Now the team is working on framing the second floor and building the stair. The joists have already been installed, and the team is gluing and nailing down the subfloor.
With the second floor platform installed, the team got a great view of the sunset down the hill, and they can’t wait to see that view from the very top. Stay tuned to see what the 18×18 House team does next!
My my, dear reader, it has been some time hasn’t it? Welcome to my latest journal recounting the design and progress of Reverend Walker’s Home. I can assure you the silence has not been due to any lack of activity, rather the opposite. Upon completion of the large pavilion structure, my crew has moved underneath to begin constructing the enclosed volumes that inhabit the space between slab and roof. You can be sure that they are grateful for the sheltered workspace that defends them from rain and sun. They have no excuse to not be working. Myself, I have found it a most suitable location for napping. There’s much to catch you up on, dear reader, so let’s begin with a recap of the design of the Reverend’s Home.
Reverend Walker’s Home is a response to the rural phenomena of home addition, which you can read about in an earlier journal. It aims to provide a forgiving space on a strong foundation to facilitate successful addition. The home is a kit of three parts: a slab, a roof, and two enclosed volumes. One volume is the main living block with all necessary program. The smaller volume is a partially unfinished space furnished with utility stub-outs.

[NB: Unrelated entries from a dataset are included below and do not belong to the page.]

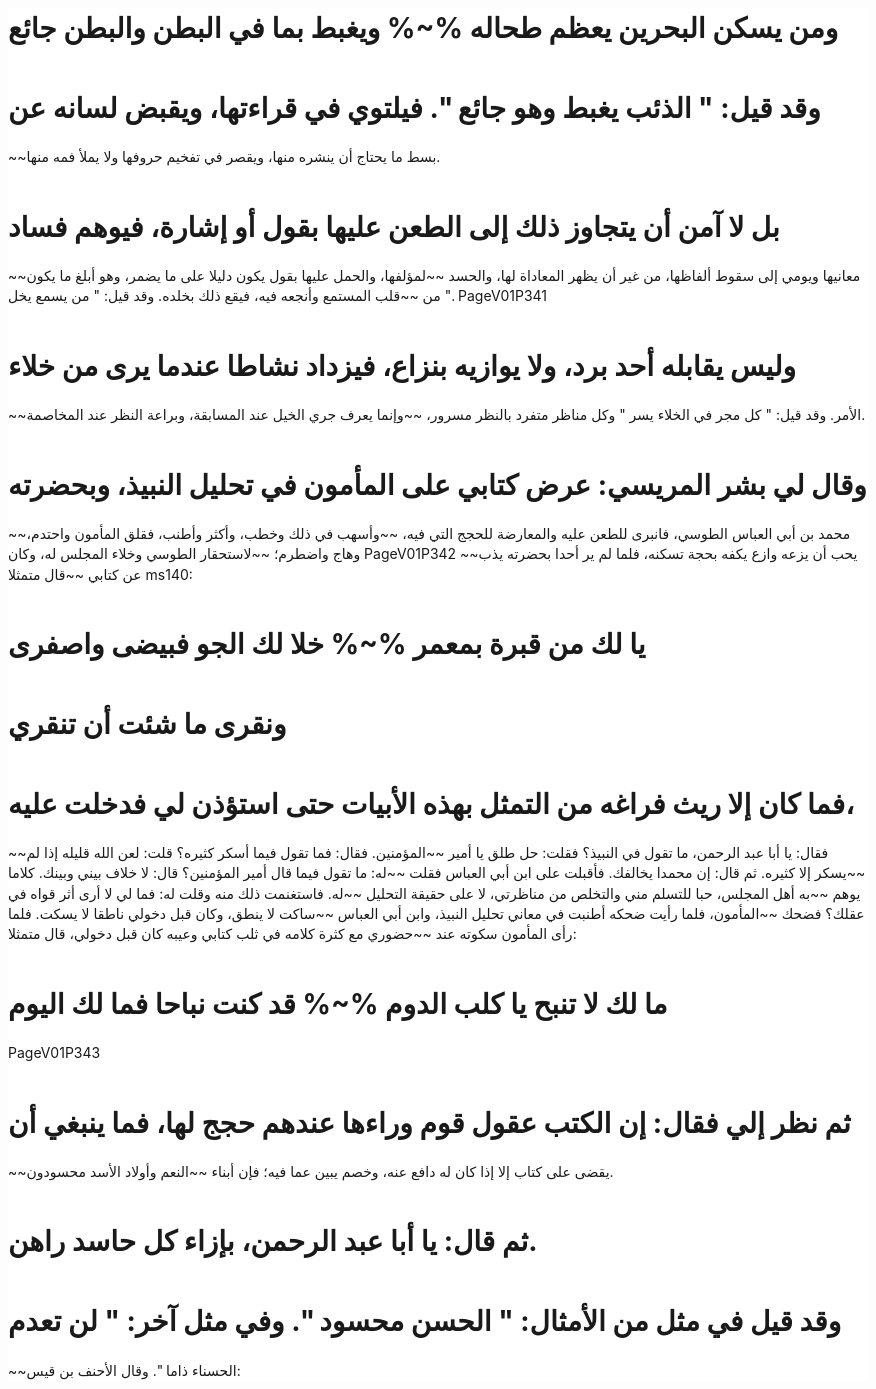 # ومن يسكن البحرين يعظم طحاله %~% ويغبط بما في البطن والبطن جائع
# وقد قيل: " الذئب يغبط وهو جائع ". فيلتوي في قراءتها، ويقبض لسانه عن
~~بسط ما يحتاج أن ينشره منها، ويقصر في تفخيم حروفها ولا يملأ فمه منها.
# بل لا آمن أن يتجاوز ذلك إلى الطعن عليها بقول أو إشارة، فيوهم فساد
~~معانيها ويومي إلى سقوط ألفاظها، من غير أن يظهر المعاداة لها، والحسد
~~لمؤلفها، والحمل عليها بقول يكون دليلا على ما يضمر، وهو أبلغ ما يكون من
~~قلب المستمع وأنجعه فيه، فيقع ذلك بخلده. وقد قيل: " من يسمع يخل ". PageV01P341
# وليس يقابله أحد برد، ولا يوازيه بنزاع، فيزداد نشاطا عندما يرى من خلاء
~~الأمر. وقد قيل: " كل مجر في الخلاء يسر " وكل مناظر متفرد بالنظر مسرور،
~~وإنما يعرف جري الخيل عند المسابقة، وبراعة النظر عند المخاصمة.
# وقال لي بشر المريسي: عرض كتابي على المأمون في تحليل النبيذ، وبحضرته
~~محمد بن أبي العباس الطوسي، فانبرى للطعن عليه والمعارضة للحجج التي فيه،
~~وأسهب في ذلك وخطب، وأكثر وأطنب، فقلق المأمون واحتدم، وهاج واضطرم؛
~~لاستحقار الطوسي وخلاء المجلس له، وكان PageV01P342
~~يحب أن يزعه وازع يكفه بحجة تسكنه، فلما لم ير أحدا بحضرته يذب عن كتابي
~~قال متمثلا ms140:
# يا لك من قبرة بمعمر %~% خلا لك الجو فبيضى واصفرى
# ونقرى ما شئت أن تنقري
# فما كان إلا ريث فراغه من التمثل بهذه الأبيات حتى استؤذن لي فدخلت عليه،
~~فقال: يا أبا عبد الرحمن، ما تقول في النبيذ؟ فقلت: حل طلق يا أمير
~~المؤمنين. فقال: فما تقول فيما أسكر كثيره؟ قلت: لعن الله قليله إذا لم
~~يسكر إلا كثيره. ثم قال: إن محمدا يخالفك. فأقبلت على ابن أبي العباس فقلت
~~له: ما تقول فيما قال أمير المؤمنين؟ قال: لا خلاف بيني وبينك. كلاما يوهم
~~به أهل المجلس، حبا للتسلم مني والتخلص من مناظرتي، لا على حقيقة التحليل
~~له. فاستغنمت ذلك منه وقلت له: فما لي لا أرى أثر قواه في عقلك؟ فضحك
~~المأمون، فلما رأيت ضحكه أطنبت في معاني تحليل النبيذ، وابن أبي العباس
~~ساكت لا ينطق، وكان قبل دخولي ناطقا لا يسكت. فلما رأى المأمون سكوته عند
~~حضوري مع كثرة كلامه في ثلب كتابي وعيبه كان قبل دخولي، قال متمثلا:
# ما لك لا تنبح يا كلب الدوم %~% قد كنت نباحا فما لك اليوم
PageV01P343
# ثم نظر إلي فقال: إن الكتب عقول قوم وراءها عندهم حجج لها، فما ينبغي أن
~~يقضى على كتاب إلا إذا كان له دافع عنه، وخصم يبين عما فيه؛ فإن أبناء
~~النعم وأولاد الأسد محسودون.
# ثم قال: يا أبا عبد الرحمن، بإزاء كل حاسد راهن.
# وقد قيل في مثل من الأمثال: " الحسن محسود ". وفي مثل آخر: " لن تعدم
~~الحسناء ذاما ". وقال الأحنف بن قيس:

The intentionally disparate items are intended to imply a process of addition… first the slab, second the roof, third the enclosure, and so on and so forth. Although the home encourages clients to design and extend the enclosure according to their lifestyle, it is completely livable as-built. Crew member Paul likens the Reverend’s Home to a “hook to hang one’s hat on”. Ultimately, it is built as a minimal enclosure with a luxury of porch space. The porch could exist as outdoor living, or be infilled.
As of now, the roof and slab are done. The only piece of the kit left is the enclosure.
As a part of our vapor barrier system, we used a DOT approved slab seal to ensure that moisture can neither seep into the slab or move up through it into the home. Before sealing, the slab was pressure washed and left to dry for 48 hours. This stuff is very hydrophobic and water now squeegees right off.
Addie – Ghostbuster
Before diving into framing the units underneath the roof, we needed to ensure that our details were going to work. We do this by building 1:1 mockups. In ours, we tested framing and flashing details, as well as a full-scale mockup of our custom window design. You might recall that our team has designed a window system made of a fixed glass pane and an operable ventilation hatch. By doing the mock-up we were able to refine details and systems which will make a better final product.
The complete mock-up
Satisfied with our details, we’ve moved on. To make things easier in the future, we decided to go ahead and attach our treated sill-plates to the slab and build the sub-floor. We used powder-actuated and pneumatic tools for the plates. The sub-floor is r-7.5 rigid insulation between sleepers with plywood on top. Following the installation of the floor, we were ready to frame.
driving sill plates
Becca – stud cutter
make some walls
framing double wall
lifting double wall
There you have it, dear reader, the current state of Reverend Walker’s Home. It’s certainly beginning to take shape. With my thoughtful leadership, I have brought us to this point and will continue to ask my crew to go above and beyond. I am confident they will not disappoint me. My next order will be for them to put up sheathing and wrap the house, after which I will banish them to the woodshop to build all the windows and doors. Alas, I could go on forever, dear reader, if only it wasn’t my nap hour. For now, I must retire to the captain’s table and rest my weary paws.